__TASK TO CARRY OUT__.
Search the data for the string "damo" and copy each line where it turns up.

__INPUT FOR THIS TASK__.
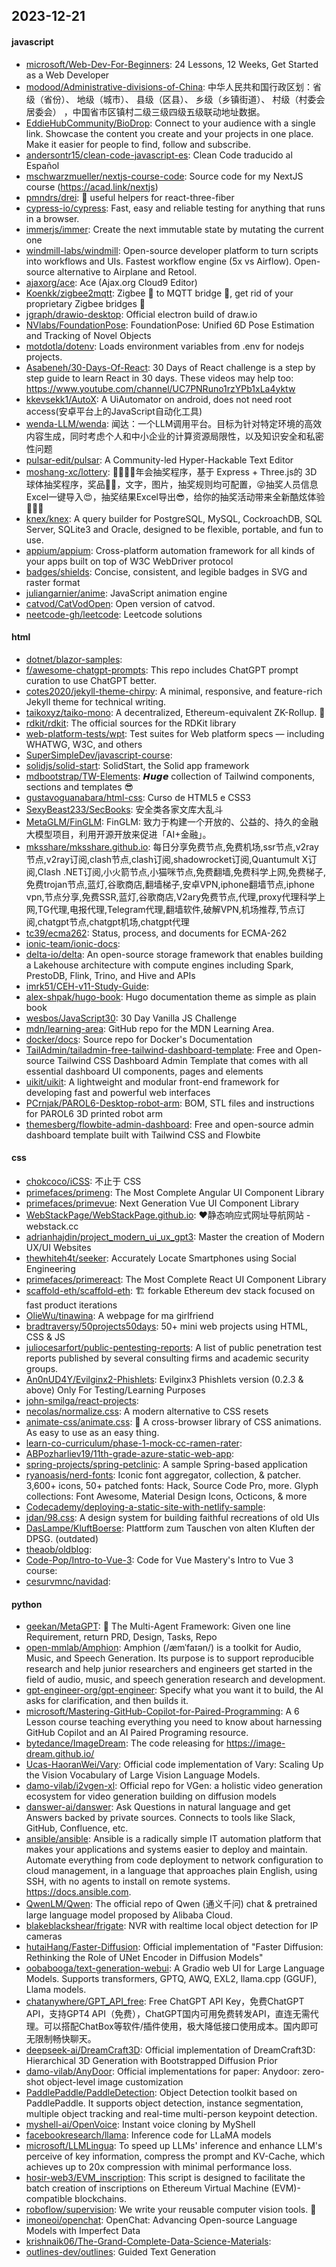 ## 2023-12-21

#### javascript
* [microsoft/Web-Dev-For-Beginners](https://github.com/microsoft/Web-Dev-For-Beginners): 24 Lessons, 12 Weeks, Get Started as a Web Developer
* [modood/Administrative-divisions-of-China](https://github.com/modood/Administrative-divisions-of-China): 中华人民共和国行政区划：省级（省份）、 地级（城市）、 县级（区县）、 乡级（乡镇街道）、 村级（村委会居委会） ，中国省市区镇村二级三级四级五级联动地址数据。
* [EddieHubCommunity/BioDrop](https://github.com/EddieHubCommunity/BioDrop): Connect to your audience with a single link. Showcase the content you create and your projects in one place. Make it easier for people to find, follow and subscribe.
* [andersontr15/clean-code-javascript-es](https://github.com/andersontr15/clean-code-javascript-es): Clean Code traducido al Español
* [mschwarzmueller/nextjs-course-code](https://github.com/mschwarzmueller/nextjs-course-code): Source code for my NextJS course (https://acad.link/nextjs)
* [pmndrs/drei](https://github.com/pmndrs/drei): 🥉 useful helpers for react-three-fiber
* [cypress-io/cypress](https://github.com/cypress-io/cypress): Fast, easy and reliable testing for anything that runs in a browser.
* [immerjs/immer](https://github.com/immerjs/immer): Create the next immutable state by mutating the current one
* [windmill-labs/windmill](https://github.com/windmill-labs/windmill): Open-source developer platform to turn scripts into workflows and UIs. Fastest workflow engine (5x vs Airflow). Open-source alternative to Airplane and Retool.
* [ajaxorg/ace](https://github.com/ajaxorg/ace): Ace (Ajax.org Cloud9 Editor)
* [Koenkk/zigbee2mqtt](https://github.com/Koenkk/zigbee2mqtt): Zigbee 🐝 to MQTT bridge 🌉, get rid of your proprietary Zigbee bridges 🔨
* [jgraph/drawio-desktop](https://github.com/jgraph/drawio-desktop): Official electron build of draw.io
* [NVlabs/FoundationPose](https://github.com/NVlabs/FoundationPose): FoundationPose: Unified 6D Pose Estimation and Tracking of Novel Objects
* [motdotla/dotenv](https://github.com/motdotla/dotenv): Loads environment variables from .env for nodejs projects.
* [Asabeneh/30-Days-Of-React](https://github.com/Asabeneh/30-Days-Of-React): 30 Days of React challenge is a step by step guide to learn React in 30 days. These videos may help too: https://www.youtube.com/channel/UC7PNRuno1rzYPb1xLa4yktw
* [kkevsekk1/AutoX](https://github.com/kkevsekk1/AutoX): A UiAutomator on android, does not need root access(安卓平台上的JavaScript自动化工具)
* [wenda-LLM/wenda](https://github.com/wenda-LLM/wenda): 闻达：一个LLM调用平台。目标为针对特定环境的高效内容生成，同时考虑个人和中小企业的计算资源局限性，以及知识安全和私密性问题
* [pulsar-edit/pulsar](https://github.com/pulsar-edit/pulsar): A Community-led Hyper-Hackable Text Editor
* [moshang-xc/lottery](https://github.com/moshang-xc/lottery): 🎉🌟✨🎈年会抽奖程序，基于 Express + Three.js的 3D 球体抽奖程序，奖品🧧🎁，文字，图片，抽奖规则均可配置，😜抽奖人员信息Excel一键导入😍，抽奖结果Excel导出😎，给你的抽奖活动带来全新酷炫体验🚀🚀🚀
* [knex/knex](https://github.com/knex/knex): A query builder for PostgreSQL, MySQL, CockroachDB, SQL Server, SQLite3 and Oracle, designed to be flexible, portable, and fun to use.
* [appium/appium](https://github.com/appium/appium): Cross-platform automation framework for all kinds of your apps built on top of W3C WebDriver protocol
* [badges/shields](https://github.com/badges/shields): Concise, consistent, and legible badges in SVG and raster format
* [juliangarnier/anime](https://github.com/juliangarnier/anime): JavaScript animation engine
* [catvod/CatVodOpen](https://github.com/catvod/CatVodOpen): Open version of catvod.
* [neetcode-gh/leetcode](https://github.com/neetcode-gh/leetcode): Leetcode solutions

#### html
* [dotnet/blazor-samples](https://github.com/dotnet/blazor-samples): 
* [f/awesome-chatgpt-prompts](https://github.com/f/awesome-chatgpt-prompts): This repo includes ChatGPT prompt curation to use ChatGPT better.
* [cotes2020/jekyll-theme-chirpy](https://github.com/cotes2020/jekyll-theme-chirpy): A minimal, responsive, and feature-rich Jekyll theme for technical writing.
* [taikoxyz/taiko-mono](https://github.com/taikoxyz/taiko-mono): A decentralized, Ethereum-equivalent ZK-Rollup. 🥁
* [rdkit/rdkit](https://github.com/rdkit/rdkit): The official sources for the RDKit library
* [web-platform-tests/wpt](https://github.com/web-platform-tests/wpt): Test suites for Web platform specs — including WHATWG, W3C, and others
* [SuperSimpleDev/javascript-course](https://github.com/SuperSimpleDev/javascript-course): 
* [solidjs/solid-start](https://github.com/solidjs/solid-start): SolidStart, the Solid app framework
* [mdbootstrap/TW-Elements](https://github.com/mdbootstrap/TW-Elements): 𝙃𝙪𝙜𝙚 collection of Tailwind components, sections and templates 😎
* [gustavoguanabara/html-css](https://github.com/gustavoguanabara/html-css): Curso de HTML5 e CSS3
* [SexyBeast233/SecBooks](https://github.com/SexyBeast233/SecBooks): 安全类各家文库大乱斗
* [MetaGLM/FinGLM](https://github.com/MetaGLM/FinGLM): FinGLM: 致力于构建一个开放的、公益的、持久的金融大模型项目，利用开源开放来促进「AI+金融」。
* [mksshare/mksshare.github.io](https://github.com/mksshare/mksshare.github.io): 每日分享免费节点,免费机场,ssr节点,v2ray节点,v2ray订阅,clash节点,clash订阅,shadowrocket订阅,Quantumult X订阅,Clash .NET订阅,小火箭节点,小猫咪节点,免费翻墙,免费科学上网,免费梯子,免费trojan节点,蓝灯,谷歌商店,翻墙梯子,安卓VPN,iphone翻墙节点,iphone vpn,节点分享,免费SSR,蓝灯,谷歌商店,V2ary免费节点,代理,proxy代理科学上网,TG代理,电报代理,Telegram代理,翻墙软件,破解VPN,机场推荐,节点订阅,chatgpt节点,chatgpt机场,chatgpt代理
* [tc39/ecma262](https://github.com/tc39/ecma262): Status, process, and documents for ECMA-262
* [ionic-team/ionic-docs](https://github.com/ionic-team/ionic-docs): 
* [delta-io/delta](https://github.com/delta-io/delta): An open-source storage framework that enables building a Lakehouse architecture with compute engines including Spark, PrestoDB, Flink, Trino, and Hive and APIs
* [imrk51/CEH-v11-Study-Guide](https://github.com/imrk51/CEH-v11-Study-Guide): 
* [alex-shpak/hugo-book](https://github.com/alex-shpak/hugo-book): Hugo documentation theme as simple as plain book
* [wesbos/JavaScript30](https://github.com/wesbos/JavaScript30): 30 Day Vanilla JS Challenge
* [mdn/learning-area](https://github.com/mdn/learning-area): GitHub repo for the MDN Learning Area.
* [docker/docs](https://github.com/docker/docs): Source repo for Docker's Documentation
* [TailAdmin/tailadmin-free-tailwind-dashboard-template](https://github.com/TailAdmin/tailadmin-free-tailwind-dashboard-template): Free and Open-source Tailwind CSS Dashboard Admin Template that comes with all essential dashboard UI components, pages and elements
* [uikit/uikit](https://github.com/uikit/uikit): A lightweight and modular front-end framework for developing fast and powerful web interfaces
* [PCrnjak/PAROL6-Desktop-robot-arm](https://github.com/PCrnjak/PAROL6-Desktop-robot-arm): BOM, STL files and instructions for PAROL6 3D printed robot arm
* [themesberg/flowbite-admin-dashboard](https://github.com/themesberg/flowbite-admin-dashboard): Free and open-source admin dashboard template built with Tailwind CSS and Flowbite

#### css
* [chokcoco/iCSS](https://github.com/chokcoco/iCSS): 不止于 CSS
* [primefaces/primeng](https://github.com/primefaces/primeng): The Most Complete Angular UI Component Library
* [primefaces/primevue](https://github.com/primefaces/primevue): Next Generation Vue UI Component Library
* [WebStackPage/WebStackPage.github.io](https://github.com/WebStackPage/WebStackPage.github.io): ❤️静态响应式网址导航网站 - webstack.cc
* [adrianhajdin/project_modern_ui_ux_gpt3](https://github.com/adrianhajdin/project_modern_ui_ux_gpt3): Master the creation of Modern UX/UI Websites
* [thewhiteh4t/seeker](https://github.com/thewhiteh4t/seeker): Accurately Locate Smartphones using Social Engineering
* [primefaces/primereact](https://github.com/primefaces/primereact): The Most Complete React UI Component Library
* [scaffold-eth/scaffold-eth](https://github.com/scaffold-eth/scaffold-eth): 🏗 forkable Ethereum dev stack focused on fast product iterations
* [OlieWu/tinawina](https://github.com/OlieWu/tinawina): A webpage for ma girlfriend
* [bradtraversy/50projects50days](https://github.com/bradtraversy/50projects50days): 50+ mini web projects using HTML, CSS & JS
* [juliocesarfort/public-pentesting-reports](https://github.com/juliocesarfort/public-pentesting-reports): A list of public penetration test reports published by several consulting firms and academic security groups.
* [An0nUD4Y/Evilginx2-Phishlets](https://github.com/An0nUD4Y/Evilginx2-Phishlets): Evilginx3 Phishlets version (0.2.3 & above) Only For Testing/Learning Purposes
* [john-smilga/react-projects](https://github.com/john-smilga/react-projects): 
* [necolas/normalize.css](https://github.com/necolas/normalize.css): A modern alternative to CSS resets
* [animate-css/animate.css](https://github.com/animate-css/animate.css): 🍿 A cross-browser library of CSS animations. As easy to use as an easy thing.
* [learn-co-curriculum/phase-1-mock-cc-ramen-rater](https://github.com/learn-co-curriculum/phase-1-mock-cc-ramen-rater): 
* [ABPozharliev19/11th-grade-azure-static-web-app](https://github.com/ABPozharliev19/11th-grade-azure-static-web-app): 
* [spring-projects/spring-petclinic](https://github.com/spring-projects/spring-petclinic): A sample Spring-based application
* [ryanoasis/nerd-fonts](https://github.com/ryanoasis/nerd-fonts): Iconic font aggregator, collection, & patcher. 3,600+ icons, 50+ patched fonts: Hack, Source Code Pro, more. Glyph collections: Font Awesome, Material Design Icons, Octicons, & more
* [Codecademy/deploying-a-static-site-with-netlify-sample](https://github.com/Codecademy/deploying-a-static-site-with-netlify-sample): 
* [jdan/98.css](https://github.com/jdan/98.css): A design system for building faithful recreations of old UIs
* [DasLampe/KluftBoerse](https://github.com/DasLampe/KluftBoerse): Plattform zum Tauschen von alten Kluften der DPSG. (outdated)
* [theaob/oldblog](https://github.com/theaob/oldblog): 
* [Code-Pop/Intro-to-Vue-3](https://github.com/Code-Pop/Intro-to-Vue-3): Code for Vue Mastery's Intro to Vue 3 course:
* [cesurvmnc/navidad](https://github.com/cesurvmnc/navidad): 

#### python
* [geekan/MetaGPT](https://github.com/geekan/MetaGPT): 🌟 The Multi-Agent Framework: Given one line Requirement, return PRD, Design, Tasks, Repo
* [open-mmlab/Amphion](https://github.com/open-mmlab/Amphion): Amphion (/æmˈfaɪən/) is a toolkit for Audio, Music, and Speech Generation. Its purpose is to support reproducible research and help junior researchers and engineers get started in the field of audio, music, and speech generation research and development.
* [gpt-engineer-org/gpt-engineer](https://github.com/gpt-engineer-org/gpt-engineer): Specify what you want it to build, the AI asks for clarification, and then builds it.
* [microsoft/Mastering-GitHub-Copilot-for-Paired-Programming](https://github.com/microsoft/Mastering-GitHub-Copilot-for-Paired-Programming): A 6 Lesson course teaching everything you need to know about harnessing GitHub Copilot and an AI Paired Programing resource.
* [bytedance/ImageDream](https://github.com/bytedance/ImageDream): The code releasing for https://image-dream.github.io/
* [Ucas-HaoranWei/Vary](https://github.com/Ucas-HaoranWei/Vary): Official code implementation of Vary: Scaling Up the Vision Vocabulary of Large Vision Language Models.
* [damo-vilab/i2vgen-xl](https://github.com/damo-vilab/i2vgen-xl): Official repo for VGen: a holistic video generation ecosystem for video generation building on diffusion models
* [danswer-ai/danswer](https://github.com/danswer-ai/danswer): Ask Questions in natural language and get Answers backed by private sources. Connects to tools like Slack, GitHub, Confluence, etc.
* [ansible/ansible](https://github.com/ansible/ansible): Ansible is a radically simple IT automation platform that makes your applications and systems easier to deploy and maintain. Automate everything from code deployment to network configuration to cloud management, in a language that approaches plain English, using SSH, with no agents to install on remote systems. https://docs.ansible.com.
* [QwenLM/Qwen](https://github.com/QwenLM/Qwen): The official repo of Qwen (通义千问) chat & pretrained large language model proposed by Alibaba Cloud.
* [blakeblackshear/frigate](https://github.com/blakeblackshear/frigate): NVR with realtime local object detection for IP cameras
* [hutaiHang/Faster-Diffusion](https://github.com/hutaiHang/Faster-Diffusion): Official implementation of "Faster Diffusion: Rethinking the Role of UNet Encoder in Diffusion Models"
* [oobabooga/text-generation-webui](https://github.com/oobabooga/text-generation-webui): A Gradio web UI for Large Language Models. Supports transformers, GPTQ, AWQ, EXL2, llama.cpp (GGUF), Llama models.
* [chatanywhere/GPT_API_free](https://github.com/chatanywhere/GPT_API_free): Free ChatGPT API Key，免费ChatGPT API，支持GPT4 API（免费），ChatGPT国内可用免费转发API，直连无需代理。可以搭配ChatBox等软件/插件使用，极大降低接口使用成本。国内即可无限制畅快聊天。
* [deepseek-ai/DreamCraft3D](https://github.com/deepseek-ai/DreamCraft3D): Official implementation of DreamCraft3D: Hierarchical 3D Generation with Bootstrapped Diffusion Prior
* [damo-vilab/AnyDoor](https://github.com/damo-vilab/AnyDoor): Official implementations for paper: Anydoor: zero-shot object-level image customization
* [PaddlePaddle/PaddleDetection](https://github.com/PaddlePaddle/PaddleDetection): Object Detection toolkit based on PaddlePaddle. It supports object detection, instance segmentation, multiple object tracking and real-time multi-person keypoint detection.
* [myshell-ai/OpenVoice](https://github.com/myshell-ai/OpenVoice): Instant voice cloning by MyShell
* [facebookresearch/llama](https://github.com/facebookresearch/llama): Inference code for LLaMA models
* [microsoft/LLMLingua](https://github.com/microsoft/LLMLingua): To speed up LLMs' inference and enhance LLM's perceive of key information, compress the prompt and KV-Cache, which achieves up to 20x compression with minimal performance loss.
* [hosir-web3/EVM_inscription](https://github.com/hosir-web3/EVM_inscription): This script is designed to facilitate the batch creation of inscriptions on Ethereum Virtual Machine (EVM)-compatible blockchains.
* [roboflow/supervision](https://github.com/roboflow/supervision): We write your reusable computer vision tools. 💜
* [imoneoi/openchat](https://github.com/imoneoi/openchat): OpenChat: Advancing Open-source Language Models with Imperfect Data
* [krishnaik06/The-Grand-Complete-Data-Science-Materials](https://github.com/krishnaik06/The-Grand-Complete-Data-Science-Materials): 
* [outlines-dev/outlines](https://github.com/outlines-dev/outlines): Guided Text Generation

__SOLUTION TO THIS TASK__.
* [damo-vilab/i2vgen-xl](https://github.com/damo-vilab/i2vgen-xl): Official repo for VGen: a holistic video generation ecosystem for video generation building on diffusion models
* [damo-vilab/AnyDoor](https://github.com/damo-vilab/AnyDoor): Official implementations for paper: Anydoor: zero-shot object-level image customization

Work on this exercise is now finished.